Imprint:A & U Children

RRP: $34.99

When I took over the reins of my first school library Paul Jennings was the undisputed king of children’s books and those on our shelves were, in fact, not there very often! To say they were on high rotation through circulation is an understatement and there was a constant need to buy new copies as they became shabbier and shabbier. This wasn’t my first encounter with Paul’s genius though as I had been reading his stories aloud to my various classes for years and without fail, there would be paroxysms of laughter, sharp intakes of breath and gasping groans depending on the particular story.

And now this – a memoir which is achingly honest, often very moving while at other times extremely funny, as Paul peels back the layers of his multi-faceted life and reflects on his careers as teacher, lecturer, speech therapist, author, script writer as well as complex relationships with others and his struggle with depression. So deeply involved with his reflections was I that I read way past my regular ‘bedtime’ over several nights until I finished.
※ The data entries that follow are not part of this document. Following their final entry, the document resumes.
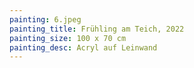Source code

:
 ```yaml
---
painting: 6.jpeg
painting_title: Frühling am Teich, 2022
painting_size: 100 x 70 cm
painting_desc: Acryl auf Leinwand
---
```

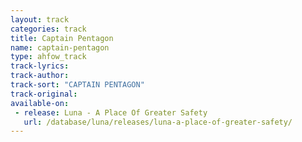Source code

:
 ```yaml
---
layout: track
categories: track
title: Captain Pentagon
name: captain-pentagon
type: ahfow_track
track-lyrics: 
track-author: 
track-sort: "CAPTAIN PENTAGON"
track-original: 
available-on:
 - release: Luna - A Place Of Greater Safety
   url: /database/luna/releases/luna-a-place-of-greater-safety/
---
```

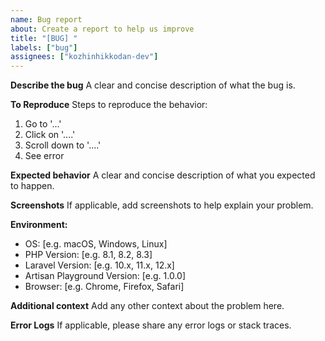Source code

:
```yaml
---
name: Bug report
about: Create a report to help us improve
title: "[BUG] "
labels: ["bug"]
assignees: ["kozhinhikkodan-dev"]
---
```


**Describe the bug**
A clear and concise description of what the bug is.

**To Reproduce**
Steps to reproduce the behavior:

1. Go to '...'
2. Click on '....'
3. Scroll down to '....'
4. See error

**Expected behavior**
A clear and concise description of what you expected to happen.

**Screenshots**
If applicable, add screenshots to help explain your problem.

**Environment:**

-   OS: [e.g. macOS, Windows, Linux]
-   PHP Version: [e.g. 8.1, 8.2, 8.3]
-   Laravel Version: [e.g. 10.x, 11.x, 12.x]
-   Artisan Playground Version: [e.g. 1.0.0]
-   Browser: [e.g. Chrome, Firefox, Safari]

**Additional context**
Add any other context about the problem here.

**Error Logs**
If applicable, please share any error logs or stack traces.
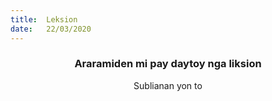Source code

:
 ```yaml
---
title:  Leksion
date:   22/03/2020
---
```


### <center>Araramiden mi pay daytoy nga liksion</center>
<center>Sublianan yon to</center>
I love the way this is structured. With his typical skill Paul chooses not to tell his story in a linear chronological way but roams across various periods of time and even within these intersperses with additional anecdotes. Far from being disjointed this is almost like enjoying a conversation with him which makes for a truly engaging reading experience.
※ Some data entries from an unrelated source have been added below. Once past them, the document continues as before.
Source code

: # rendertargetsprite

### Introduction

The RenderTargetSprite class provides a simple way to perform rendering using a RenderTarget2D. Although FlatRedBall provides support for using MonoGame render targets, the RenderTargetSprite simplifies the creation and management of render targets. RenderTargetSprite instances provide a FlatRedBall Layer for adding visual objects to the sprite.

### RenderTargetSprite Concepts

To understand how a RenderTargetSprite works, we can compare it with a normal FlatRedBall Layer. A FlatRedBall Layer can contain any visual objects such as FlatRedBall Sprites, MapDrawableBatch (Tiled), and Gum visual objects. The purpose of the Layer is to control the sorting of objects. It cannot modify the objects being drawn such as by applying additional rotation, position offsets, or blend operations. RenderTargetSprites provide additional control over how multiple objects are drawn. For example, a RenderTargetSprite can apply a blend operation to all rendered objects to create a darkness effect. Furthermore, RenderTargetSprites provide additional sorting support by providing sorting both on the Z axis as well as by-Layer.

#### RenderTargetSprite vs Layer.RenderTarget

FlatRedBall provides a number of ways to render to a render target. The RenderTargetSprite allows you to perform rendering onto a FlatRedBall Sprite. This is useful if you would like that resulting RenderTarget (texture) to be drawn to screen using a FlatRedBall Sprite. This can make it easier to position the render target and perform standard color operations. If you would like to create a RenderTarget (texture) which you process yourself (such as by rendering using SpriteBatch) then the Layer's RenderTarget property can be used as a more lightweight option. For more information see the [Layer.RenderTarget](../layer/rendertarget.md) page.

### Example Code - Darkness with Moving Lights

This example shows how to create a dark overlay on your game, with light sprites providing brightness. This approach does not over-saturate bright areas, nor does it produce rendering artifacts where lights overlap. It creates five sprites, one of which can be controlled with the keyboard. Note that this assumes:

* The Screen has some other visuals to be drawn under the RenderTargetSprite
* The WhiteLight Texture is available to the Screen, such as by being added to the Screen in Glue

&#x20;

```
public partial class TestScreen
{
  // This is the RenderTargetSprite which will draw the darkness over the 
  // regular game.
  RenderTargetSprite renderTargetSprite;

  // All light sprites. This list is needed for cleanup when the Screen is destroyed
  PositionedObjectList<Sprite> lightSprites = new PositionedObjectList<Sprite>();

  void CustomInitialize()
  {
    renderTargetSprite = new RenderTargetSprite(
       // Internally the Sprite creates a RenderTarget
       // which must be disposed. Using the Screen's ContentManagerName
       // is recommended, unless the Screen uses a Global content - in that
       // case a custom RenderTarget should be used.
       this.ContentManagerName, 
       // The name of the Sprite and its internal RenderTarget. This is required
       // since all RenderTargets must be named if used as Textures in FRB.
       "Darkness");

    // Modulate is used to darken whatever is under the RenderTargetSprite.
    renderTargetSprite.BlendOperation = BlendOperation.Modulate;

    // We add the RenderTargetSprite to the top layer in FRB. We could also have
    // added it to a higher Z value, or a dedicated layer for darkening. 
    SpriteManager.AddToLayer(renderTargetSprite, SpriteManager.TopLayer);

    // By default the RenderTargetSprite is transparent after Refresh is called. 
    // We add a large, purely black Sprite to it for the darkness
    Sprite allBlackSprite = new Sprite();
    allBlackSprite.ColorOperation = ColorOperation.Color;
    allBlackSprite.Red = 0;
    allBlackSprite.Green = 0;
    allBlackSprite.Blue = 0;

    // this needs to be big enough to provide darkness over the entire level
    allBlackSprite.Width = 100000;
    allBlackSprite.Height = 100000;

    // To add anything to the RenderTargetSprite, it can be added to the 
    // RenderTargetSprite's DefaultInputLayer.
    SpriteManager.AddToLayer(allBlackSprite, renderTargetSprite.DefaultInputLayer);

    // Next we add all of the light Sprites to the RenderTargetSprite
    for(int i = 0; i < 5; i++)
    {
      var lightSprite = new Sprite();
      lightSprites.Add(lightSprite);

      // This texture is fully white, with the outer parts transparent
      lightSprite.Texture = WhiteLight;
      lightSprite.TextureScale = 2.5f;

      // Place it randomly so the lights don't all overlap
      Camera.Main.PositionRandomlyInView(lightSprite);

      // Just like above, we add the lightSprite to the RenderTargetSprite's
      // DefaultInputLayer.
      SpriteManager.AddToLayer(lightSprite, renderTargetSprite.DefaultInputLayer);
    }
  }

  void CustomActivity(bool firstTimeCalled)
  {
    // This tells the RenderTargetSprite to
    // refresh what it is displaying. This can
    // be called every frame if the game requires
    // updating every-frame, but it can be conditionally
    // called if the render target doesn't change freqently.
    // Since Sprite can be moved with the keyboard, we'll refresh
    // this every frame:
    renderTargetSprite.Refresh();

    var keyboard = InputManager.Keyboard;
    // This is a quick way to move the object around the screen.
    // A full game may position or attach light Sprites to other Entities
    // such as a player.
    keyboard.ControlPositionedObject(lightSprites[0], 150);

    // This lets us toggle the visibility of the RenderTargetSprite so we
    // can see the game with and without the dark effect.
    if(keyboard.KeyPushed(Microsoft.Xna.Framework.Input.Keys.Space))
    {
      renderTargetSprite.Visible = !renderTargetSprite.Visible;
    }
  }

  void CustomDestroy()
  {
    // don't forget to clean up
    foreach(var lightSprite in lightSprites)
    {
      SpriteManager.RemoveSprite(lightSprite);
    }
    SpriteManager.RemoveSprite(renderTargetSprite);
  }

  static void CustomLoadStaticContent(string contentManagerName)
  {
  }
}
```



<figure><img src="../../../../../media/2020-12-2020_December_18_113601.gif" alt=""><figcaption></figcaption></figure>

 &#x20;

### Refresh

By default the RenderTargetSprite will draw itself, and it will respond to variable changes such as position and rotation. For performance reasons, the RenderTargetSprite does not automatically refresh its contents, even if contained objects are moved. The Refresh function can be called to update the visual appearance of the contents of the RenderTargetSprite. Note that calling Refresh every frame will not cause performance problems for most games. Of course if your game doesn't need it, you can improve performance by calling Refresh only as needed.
If you want to know more about the craft of writing, read this. If you want to know more about compassionate and empathetic teaching, read this. If you want to know more about living with mental health issues, read this. If you want to know more about making children laugh, cry and love books, read this. And most especially, if you want insight into this giant of children’s literature in Australia, read this.

What can I say? This is without doubt the best biographical book I’ve read in a long time about a person for whom I have the greatest admiration. I’ve never been in the right place at the right time to meet Paul but oh! how I would love to!

Highly recommended for all lovers of great Australian children’s literature and this acclaimed author.